A research team led by Prof. Junghyup Lee of the Department of Electrical Engineering and Computer Science at DGIST has become the first in the world to develop a “time-interleaved noise-shaping SAR ADC (analog-to-digital converter)” semiconductor chip capable of simultaneously measuring multiple biosignals, including electrocardiograms (ECG) and electromyograms (EMG). The team developed this technology in an actual semiconductor chip and successfully completed functional validation. Their findings were presented at the IEEE Symposium on VLSI Technology & Circuits (VLSI 2026), held in Honolulu, June 14–18.
Accurately measuring multiple biosignals using wearable devices such as smartwatches requires meeting several demanding conditions. These include “ultra-high input impedance (resistance)” to prevent signal loss even when no sweat is present on the skin or when contact is loose (dry or non-contact electrodes), a “wide input range” to prevent signal distortion caused by vigorous movement, and “ultra-low power consumption” for long-term operation. However, conventional measurement approaches have struggled to satisfy all these requirements simultaneously within a single chip.
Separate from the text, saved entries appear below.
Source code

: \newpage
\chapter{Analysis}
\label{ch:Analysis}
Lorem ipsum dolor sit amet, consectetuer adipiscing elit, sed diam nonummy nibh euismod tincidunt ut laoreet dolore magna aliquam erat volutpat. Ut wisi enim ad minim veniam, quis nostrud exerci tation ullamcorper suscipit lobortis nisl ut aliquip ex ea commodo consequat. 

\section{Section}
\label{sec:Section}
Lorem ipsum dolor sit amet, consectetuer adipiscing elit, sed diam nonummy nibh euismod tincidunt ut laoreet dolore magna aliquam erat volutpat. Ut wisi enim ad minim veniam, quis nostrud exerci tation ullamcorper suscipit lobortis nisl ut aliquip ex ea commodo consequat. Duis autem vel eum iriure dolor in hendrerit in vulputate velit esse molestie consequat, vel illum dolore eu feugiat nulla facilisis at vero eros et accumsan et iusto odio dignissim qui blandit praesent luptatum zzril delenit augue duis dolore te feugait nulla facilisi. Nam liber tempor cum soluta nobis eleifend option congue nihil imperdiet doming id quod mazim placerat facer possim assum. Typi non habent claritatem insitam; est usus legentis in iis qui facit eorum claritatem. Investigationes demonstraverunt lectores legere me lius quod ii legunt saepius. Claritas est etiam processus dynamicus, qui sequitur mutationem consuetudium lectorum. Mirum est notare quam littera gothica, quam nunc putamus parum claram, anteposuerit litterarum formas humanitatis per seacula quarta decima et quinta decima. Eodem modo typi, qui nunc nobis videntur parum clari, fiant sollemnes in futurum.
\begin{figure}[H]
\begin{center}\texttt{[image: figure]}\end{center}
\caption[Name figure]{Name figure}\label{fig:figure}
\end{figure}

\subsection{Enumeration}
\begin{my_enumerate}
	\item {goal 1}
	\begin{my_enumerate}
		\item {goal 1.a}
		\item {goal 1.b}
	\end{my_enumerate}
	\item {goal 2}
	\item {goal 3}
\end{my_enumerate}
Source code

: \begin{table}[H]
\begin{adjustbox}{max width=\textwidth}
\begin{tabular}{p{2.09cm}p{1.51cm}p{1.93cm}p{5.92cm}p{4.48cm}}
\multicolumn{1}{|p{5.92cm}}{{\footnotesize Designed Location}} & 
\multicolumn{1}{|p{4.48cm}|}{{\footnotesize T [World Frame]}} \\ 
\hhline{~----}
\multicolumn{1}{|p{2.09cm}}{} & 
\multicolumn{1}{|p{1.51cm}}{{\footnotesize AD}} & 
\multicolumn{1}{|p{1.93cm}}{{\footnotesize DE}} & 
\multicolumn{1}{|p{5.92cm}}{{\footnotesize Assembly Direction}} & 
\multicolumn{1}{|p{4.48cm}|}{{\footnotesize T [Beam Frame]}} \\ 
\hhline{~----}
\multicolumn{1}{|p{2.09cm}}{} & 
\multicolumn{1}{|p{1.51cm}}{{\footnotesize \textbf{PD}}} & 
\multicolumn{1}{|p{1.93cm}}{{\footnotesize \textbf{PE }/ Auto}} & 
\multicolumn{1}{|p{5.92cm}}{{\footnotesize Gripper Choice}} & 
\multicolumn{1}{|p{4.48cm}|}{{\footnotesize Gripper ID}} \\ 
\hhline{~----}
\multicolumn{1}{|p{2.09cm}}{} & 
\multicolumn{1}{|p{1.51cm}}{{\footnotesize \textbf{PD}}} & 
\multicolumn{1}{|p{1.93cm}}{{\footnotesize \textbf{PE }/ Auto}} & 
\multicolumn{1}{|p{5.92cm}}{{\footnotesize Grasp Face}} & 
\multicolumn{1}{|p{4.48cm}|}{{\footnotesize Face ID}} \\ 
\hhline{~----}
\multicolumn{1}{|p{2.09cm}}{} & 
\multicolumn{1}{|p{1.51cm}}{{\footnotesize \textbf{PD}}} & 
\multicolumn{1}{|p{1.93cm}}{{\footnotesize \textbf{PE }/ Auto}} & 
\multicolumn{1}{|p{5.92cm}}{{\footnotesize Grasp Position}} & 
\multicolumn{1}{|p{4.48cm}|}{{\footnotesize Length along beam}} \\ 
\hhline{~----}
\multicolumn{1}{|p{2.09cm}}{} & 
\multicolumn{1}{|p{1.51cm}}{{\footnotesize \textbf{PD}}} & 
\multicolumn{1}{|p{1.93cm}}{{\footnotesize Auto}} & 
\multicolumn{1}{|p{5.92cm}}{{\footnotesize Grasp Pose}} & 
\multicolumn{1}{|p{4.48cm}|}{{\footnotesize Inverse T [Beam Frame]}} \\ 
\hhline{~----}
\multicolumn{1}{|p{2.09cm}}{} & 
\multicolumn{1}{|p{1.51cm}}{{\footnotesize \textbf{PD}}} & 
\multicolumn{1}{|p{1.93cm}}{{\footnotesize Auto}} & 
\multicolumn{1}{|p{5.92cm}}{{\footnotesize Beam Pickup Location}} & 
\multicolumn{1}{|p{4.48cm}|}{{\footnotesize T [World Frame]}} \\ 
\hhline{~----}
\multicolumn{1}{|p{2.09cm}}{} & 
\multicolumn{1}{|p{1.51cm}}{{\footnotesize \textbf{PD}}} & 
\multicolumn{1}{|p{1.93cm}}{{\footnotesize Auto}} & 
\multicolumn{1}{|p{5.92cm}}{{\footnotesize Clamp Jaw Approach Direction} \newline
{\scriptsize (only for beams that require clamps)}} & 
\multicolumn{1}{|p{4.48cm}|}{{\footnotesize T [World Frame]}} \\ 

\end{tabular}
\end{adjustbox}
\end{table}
Lee’s research team addressed this challenge by proposing a novel “time-interleaved third-order noise-shaping SAR ADC” architecture in which circuit blocks that consume significant power and chip area are shared across multiple channels, while only essential components (the residual capacitor banks) are allocated separately to each channel. This approach dramatically reduced the circuit area and power consumption required for multichannel systems, enabling an ultra-compact, ultra-low-power chip.